One attractive alternative uses the UUT’s internal resources, such as built-in-test facilities residing in an ASIC, as the test stimulus and response evaluator. Emulation is another solution appropriate for UUTs that contain or are controlled by microprocessors.

Since more and more boards are microprocessor-controlled, emulation is becoming more popular. Emulator test systems may be stand-alone equipment provided with extensive programming and troubleshooting aids, such as the Talon Model BE64 Bus Emulator, or an add-on feature to an MPT.

More varieties of emulation-based techniques and implementations are becoming available. For instance, “We recently invented a ROM emulation-controlled analog/digital test vector generation facility called Synchronous Self Stimulus (SSC),” said Bill Shepard, President/CEO of Array Analysis. “ROM emulation, SSC and Adaptive Inference, an Array Analysis proprietary diagnostic technique, significantly reduce the time it takes to develop functional tests.”

Upgradability


Many of today’s low-cost test systems are modular and can be easily configured to perform a variety of testing applications. They can be expanded to accommodate additional PCB categories or reconfigured to support a number of tasks.

An example of the multitasking capability is provided by the Corelis scan test system. It can perform scan-test-vector generation, be upgraded to perform manufacturing test and then converted into a field-depot maintenance tester.

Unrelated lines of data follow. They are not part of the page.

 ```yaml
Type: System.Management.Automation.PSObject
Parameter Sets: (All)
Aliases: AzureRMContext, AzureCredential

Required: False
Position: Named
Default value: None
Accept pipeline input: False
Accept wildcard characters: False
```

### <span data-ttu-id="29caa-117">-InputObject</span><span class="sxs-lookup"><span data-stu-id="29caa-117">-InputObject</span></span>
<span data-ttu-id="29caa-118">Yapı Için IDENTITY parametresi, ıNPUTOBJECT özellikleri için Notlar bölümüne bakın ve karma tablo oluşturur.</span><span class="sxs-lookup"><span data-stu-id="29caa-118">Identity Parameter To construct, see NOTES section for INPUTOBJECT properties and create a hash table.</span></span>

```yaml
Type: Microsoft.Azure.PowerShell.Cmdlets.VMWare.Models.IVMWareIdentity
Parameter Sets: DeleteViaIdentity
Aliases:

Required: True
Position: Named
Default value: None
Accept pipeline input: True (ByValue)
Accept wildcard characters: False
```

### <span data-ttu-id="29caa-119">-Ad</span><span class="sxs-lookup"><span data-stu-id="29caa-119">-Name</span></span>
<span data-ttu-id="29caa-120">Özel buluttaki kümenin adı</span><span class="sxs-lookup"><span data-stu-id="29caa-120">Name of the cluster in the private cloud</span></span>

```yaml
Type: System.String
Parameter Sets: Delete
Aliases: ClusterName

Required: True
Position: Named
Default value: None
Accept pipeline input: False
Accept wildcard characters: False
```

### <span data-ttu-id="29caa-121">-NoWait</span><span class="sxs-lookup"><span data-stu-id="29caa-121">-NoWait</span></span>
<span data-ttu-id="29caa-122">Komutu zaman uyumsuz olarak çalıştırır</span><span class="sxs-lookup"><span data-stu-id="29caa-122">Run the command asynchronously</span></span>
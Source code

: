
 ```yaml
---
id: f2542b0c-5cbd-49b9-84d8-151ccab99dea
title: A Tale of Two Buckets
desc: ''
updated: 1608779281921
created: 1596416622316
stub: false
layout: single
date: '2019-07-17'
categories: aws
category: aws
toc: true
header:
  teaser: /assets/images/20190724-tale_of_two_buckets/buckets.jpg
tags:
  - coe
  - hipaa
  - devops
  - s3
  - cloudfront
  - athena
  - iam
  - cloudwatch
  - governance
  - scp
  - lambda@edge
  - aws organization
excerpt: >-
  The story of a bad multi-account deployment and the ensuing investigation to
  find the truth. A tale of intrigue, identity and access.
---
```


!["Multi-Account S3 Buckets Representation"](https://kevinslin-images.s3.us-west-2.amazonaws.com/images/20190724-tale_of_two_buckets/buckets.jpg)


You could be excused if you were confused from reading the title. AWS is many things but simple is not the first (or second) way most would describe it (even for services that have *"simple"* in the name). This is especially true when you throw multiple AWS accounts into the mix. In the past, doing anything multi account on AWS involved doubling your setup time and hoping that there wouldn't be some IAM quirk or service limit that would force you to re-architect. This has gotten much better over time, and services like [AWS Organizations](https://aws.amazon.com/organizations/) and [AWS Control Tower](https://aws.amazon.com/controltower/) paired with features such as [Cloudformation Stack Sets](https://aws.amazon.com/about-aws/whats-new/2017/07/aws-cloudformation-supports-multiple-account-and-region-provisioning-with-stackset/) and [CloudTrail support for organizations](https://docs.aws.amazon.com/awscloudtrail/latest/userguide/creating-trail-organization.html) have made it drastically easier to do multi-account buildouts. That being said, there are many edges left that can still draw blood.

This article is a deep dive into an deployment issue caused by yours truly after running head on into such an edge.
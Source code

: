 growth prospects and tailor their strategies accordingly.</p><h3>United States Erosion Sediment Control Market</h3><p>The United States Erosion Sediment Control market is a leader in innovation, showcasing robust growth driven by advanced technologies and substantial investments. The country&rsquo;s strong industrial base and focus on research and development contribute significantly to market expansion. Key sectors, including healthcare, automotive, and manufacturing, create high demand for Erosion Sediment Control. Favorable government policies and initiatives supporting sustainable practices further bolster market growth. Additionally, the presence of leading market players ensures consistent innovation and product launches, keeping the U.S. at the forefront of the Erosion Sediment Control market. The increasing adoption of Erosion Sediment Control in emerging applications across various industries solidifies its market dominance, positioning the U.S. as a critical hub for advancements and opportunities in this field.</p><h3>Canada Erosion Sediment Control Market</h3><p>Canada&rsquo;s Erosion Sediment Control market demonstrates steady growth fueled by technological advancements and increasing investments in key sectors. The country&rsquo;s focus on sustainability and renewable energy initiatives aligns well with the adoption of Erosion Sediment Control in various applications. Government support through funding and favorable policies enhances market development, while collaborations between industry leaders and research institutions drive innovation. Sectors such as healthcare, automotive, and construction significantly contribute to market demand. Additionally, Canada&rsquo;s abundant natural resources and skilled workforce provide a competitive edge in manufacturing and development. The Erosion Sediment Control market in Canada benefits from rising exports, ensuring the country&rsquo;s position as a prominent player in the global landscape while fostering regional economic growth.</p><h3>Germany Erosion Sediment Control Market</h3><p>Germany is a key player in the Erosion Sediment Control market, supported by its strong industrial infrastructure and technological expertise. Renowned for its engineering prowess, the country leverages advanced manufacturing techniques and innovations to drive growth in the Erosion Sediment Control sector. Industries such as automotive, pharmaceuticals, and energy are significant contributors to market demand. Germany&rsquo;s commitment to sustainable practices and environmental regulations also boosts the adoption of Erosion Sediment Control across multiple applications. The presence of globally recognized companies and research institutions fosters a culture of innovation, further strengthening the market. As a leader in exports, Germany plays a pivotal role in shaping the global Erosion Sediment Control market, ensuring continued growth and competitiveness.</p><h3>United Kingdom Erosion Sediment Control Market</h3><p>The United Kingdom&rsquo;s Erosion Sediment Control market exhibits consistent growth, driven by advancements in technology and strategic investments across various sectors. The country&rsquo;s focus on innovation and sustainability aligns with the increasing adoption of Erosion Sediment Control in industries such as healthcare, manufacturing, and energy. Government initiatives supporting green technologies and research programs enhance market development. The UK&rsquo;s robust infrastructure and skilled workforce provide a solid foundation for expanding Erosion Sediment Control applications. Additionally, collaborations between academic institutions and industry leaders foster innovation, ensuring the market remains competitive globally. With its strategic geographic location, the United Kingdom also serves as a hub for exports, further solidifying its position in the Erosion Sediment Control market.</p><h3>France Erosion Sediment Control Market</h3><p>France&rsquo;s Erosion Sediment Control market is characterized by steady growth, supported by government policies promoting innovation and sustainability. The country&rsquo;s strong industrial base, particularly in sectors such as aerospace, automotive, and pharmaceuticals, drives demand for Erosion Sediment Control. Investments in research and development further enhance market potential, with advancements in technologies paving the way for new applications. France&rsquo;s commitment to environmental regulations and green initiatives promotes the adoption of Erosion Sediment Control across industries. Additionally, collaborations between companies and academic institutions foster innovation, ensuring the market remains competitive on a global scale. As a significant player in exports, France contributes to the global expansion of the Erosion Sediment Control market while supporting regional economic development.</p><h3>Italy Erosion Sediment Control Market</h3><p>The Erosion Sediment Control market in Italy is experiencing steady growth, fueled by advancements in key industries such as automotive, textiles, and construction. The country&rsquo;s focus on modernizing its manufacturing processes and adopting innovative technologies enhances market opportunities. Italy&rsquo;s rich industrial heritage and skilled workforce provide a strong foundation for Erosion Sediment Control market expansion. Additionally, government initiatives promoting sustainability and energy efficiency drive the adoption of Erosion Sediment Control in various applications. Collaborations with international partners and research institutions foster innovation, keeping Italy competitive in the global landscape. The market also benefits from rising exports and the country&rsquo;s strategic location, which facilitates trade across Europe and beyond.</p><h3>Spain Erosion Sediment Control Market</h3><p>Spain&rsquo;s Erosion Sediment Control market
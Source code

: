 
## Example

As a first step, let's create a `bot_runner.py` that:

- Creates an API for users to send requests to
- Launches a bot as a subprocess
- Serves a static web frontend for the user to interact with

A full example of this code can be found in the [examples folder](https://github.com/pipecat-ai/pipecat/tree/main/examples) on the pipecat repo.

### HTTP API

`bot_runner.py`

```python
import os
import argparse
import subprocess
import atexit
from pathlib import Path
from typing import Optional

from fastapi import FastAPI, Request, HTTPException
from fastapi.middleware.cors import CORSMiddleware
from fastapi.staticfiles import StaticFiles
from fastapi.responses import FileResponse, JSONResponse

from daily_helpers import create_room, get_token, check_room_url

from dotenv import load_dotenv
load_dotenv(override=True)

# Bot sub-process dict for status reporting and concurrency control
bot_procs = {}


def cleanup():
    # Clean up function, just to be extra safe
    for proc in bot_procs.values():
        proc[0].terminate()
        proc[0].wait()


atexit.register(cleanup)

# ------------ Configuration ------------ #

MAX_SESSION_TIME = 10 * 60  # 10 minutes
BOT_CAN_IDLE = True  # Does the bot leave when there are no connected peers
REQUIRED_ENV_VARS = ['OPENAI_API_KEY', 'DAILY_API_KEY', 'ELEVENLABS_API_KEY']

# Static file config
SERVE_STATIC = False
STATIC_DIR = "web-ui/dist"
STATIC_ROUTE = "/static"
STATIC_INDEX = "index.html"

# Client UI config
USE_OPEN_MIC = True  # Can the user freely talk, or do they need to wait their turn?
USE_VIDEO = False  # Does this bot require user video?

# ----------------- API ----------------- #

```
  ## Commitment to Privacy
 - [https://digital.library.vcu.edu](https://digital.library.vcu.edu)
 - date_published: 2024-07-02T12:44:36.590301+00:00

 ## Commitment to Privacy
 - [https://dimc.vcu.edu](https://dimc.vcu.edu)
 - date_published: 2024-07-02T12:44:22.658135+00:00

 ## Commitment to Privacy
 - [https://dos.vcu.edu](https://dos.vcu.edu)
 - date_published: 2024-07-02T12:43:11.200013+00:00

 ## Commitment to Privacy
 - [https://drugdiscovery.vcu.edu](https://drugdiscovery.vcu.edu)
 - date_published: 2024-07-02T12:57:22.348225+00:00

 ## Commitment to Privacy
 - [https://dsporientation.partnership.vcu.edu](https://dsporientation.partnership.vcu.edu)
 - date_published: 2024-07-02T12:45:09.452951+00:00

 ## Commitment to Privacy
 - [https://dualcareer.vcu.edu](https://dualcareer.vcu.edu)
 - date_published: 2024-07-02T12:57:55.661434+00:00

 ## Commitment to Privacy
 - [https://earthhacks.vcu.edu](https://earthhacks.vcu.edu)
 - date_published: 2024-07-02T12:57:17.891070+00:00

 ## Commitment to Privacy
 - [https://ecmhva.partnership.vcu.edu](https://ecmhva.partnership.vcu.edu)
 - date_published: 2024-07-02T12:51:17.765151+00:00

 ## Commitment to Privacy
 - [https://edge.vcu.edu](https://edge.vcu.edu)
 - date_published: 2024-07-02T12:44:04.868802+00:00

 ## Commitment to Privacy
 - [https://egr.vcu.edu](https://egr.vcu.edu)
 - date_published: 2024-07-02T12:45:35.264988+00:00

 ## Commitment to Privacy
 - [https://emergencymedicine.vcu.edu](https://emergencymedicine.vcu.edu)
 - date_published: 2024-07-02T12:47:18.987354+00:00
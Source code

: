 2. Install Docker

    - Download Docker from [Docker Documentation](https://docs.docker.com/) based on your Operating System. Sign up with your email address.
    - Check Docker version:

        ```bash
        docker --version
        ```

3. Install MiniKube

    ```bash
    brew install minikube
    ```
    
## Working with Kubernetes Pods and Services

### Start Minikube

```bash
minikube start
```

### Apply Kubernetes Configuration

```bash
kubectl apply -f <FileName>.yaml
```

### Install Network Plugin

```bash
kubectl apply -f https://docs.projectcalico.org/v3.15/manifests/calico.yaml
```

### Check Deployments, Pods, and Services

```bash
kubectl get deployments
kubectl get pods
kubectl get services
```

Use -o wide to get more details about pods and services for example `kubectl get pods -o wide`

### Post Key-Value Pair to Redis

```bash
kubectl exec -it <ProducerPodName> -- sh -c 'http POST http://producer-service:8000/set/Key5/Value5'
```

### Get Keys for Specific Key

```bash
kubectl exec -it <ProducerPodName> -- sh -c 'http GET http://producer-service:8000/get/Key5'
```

To keep acquisition costs low, almost all test systems today can be purchased in a minimal configuration. Later, they can be equipped with features to accommodate a greater variety of test facilities needed by new UUTs.

The accompanying chart lists the basic and upgrade test capability data for a variety of low-cost ATE. This information can help you identify suppliers whose ATE provides the test facilities you require.

An alternate upgrade approach is available with the HP3070 Series of pay-per-feature systems, delivered with capabilities ranging from unpowered test to full functional test. A coin inserted into the system contains a fixed number of test credits. Depending on the extensiveness and types of test facilities you use, debit charges are deducted from the coin. You pay only for the test facilities normally required, but you have additional capabilities available whenever your UUT demands them.

If the ATE has an open architecture, it is easy to upgrade it. Open architecture not only makes it easier to incorporate third-party instruments, but it also eliminates time-consuming retrofits when adding capabilities.

“It must be easy to add hardware and software that has not been supplied by the ATE manufacturer. The ability to integrate test routines and separate code into the tester operating environment is crucial,” Mr. Pynn said.

References


1. “New Technique Reduces Test Development Time for SMT Opens,” Evaluation Engineering, February 1993, pp. 62 – 71.